Entre psychiatrie et neurosciences quel avenir pour le diagnostic ?

L’Envers de Paris et l’ACF Ile-de-France ont organisé une série de quatre conversations. C’était l’occasion d’ouvrir un dialogue entre psychiatres, psychanalystes membres de l’ECF, et professionnels exerçant des fonctions diverses dans des hôpitaux et autres lieux de soins.

La 4e Conversation s’est tenue le mercredi 17 avril 2019 au 92 bis Bld du Montparnasse, 75014 Paris.
Elle avait pour thème : Entre psychiatrie et neurosciences quel avenir pour le diagnostic ? 

Entre psychiatrie et neurosciences : où est le sujet ?
par Patrick Almeida

En guise de soirée préparatoire au congrès PIPOL 9 « L’inconscient et le cerveau : rien en commun », l’Envers de Paris et l’ACF Île-de-France ont organisé la 4e conversation sur le thème « Psychanalyse et psychiatrie » le mercredi 17 avril.
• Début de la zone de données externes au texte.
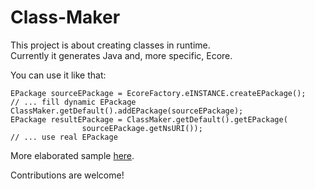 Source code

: Class-Maker
===========

This project is about creating classes in runtime.  
Currently it generates Java and, more specific, Ecore.

You can use it like that:  

    EPackage sourceEPackage = EcoreFactory.eINSTANCE.createEPackage();    
    // ... fill dynamic EPackage        
    ClassMaker.getDefault().addEPackage(sourceEPackage);  
    EPackage resultEPackage = ClassMaker.getDefault().getEPackage(
    				sourceEPackage.getNsURI());    
    // ... use real EPackage  
  
More elaborated sample [here](https://github.com/kirillzotkin/Class-Maker/blob/master/org.k.classmaker.test/src/org/k/classmaker/test/Tests.java).


Contributions are welcome!
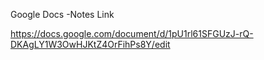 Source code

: Google Docs -Notes Link 

https://docs.google.com/document/d/1pU1rl61SFGUzJ-rQ-DKAgLY1W3OwHJKtZ4OrFihPs8Y/edit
Éric Laurent et Patrick Landman ont abordé  la question : « Entre psychiatrie et neurosciences, quel avenir pour le diagnostic ? »

Avec le terme de « translation diagnostique », É. Laurent désigne la période de l’histoire de la psychiatrie qui succède au cycle de recherche fondamentale en psychiatrie fondé sur le système de classification DSM (Diagnostic and Statistical Manual). La perspective translationnelle s’inscrit dans le hiatus entre les recherches psychiatriques actuelles et le projet de langue unique promu par le DSM. La recherche translationnelle est une recherche traductionnelle qui vise à traduire en applications concrètes les sciences dites appliquées, les théories scientifiques et les découvertes de laboratoires, dans le but d’obtenir des résultats plus probants.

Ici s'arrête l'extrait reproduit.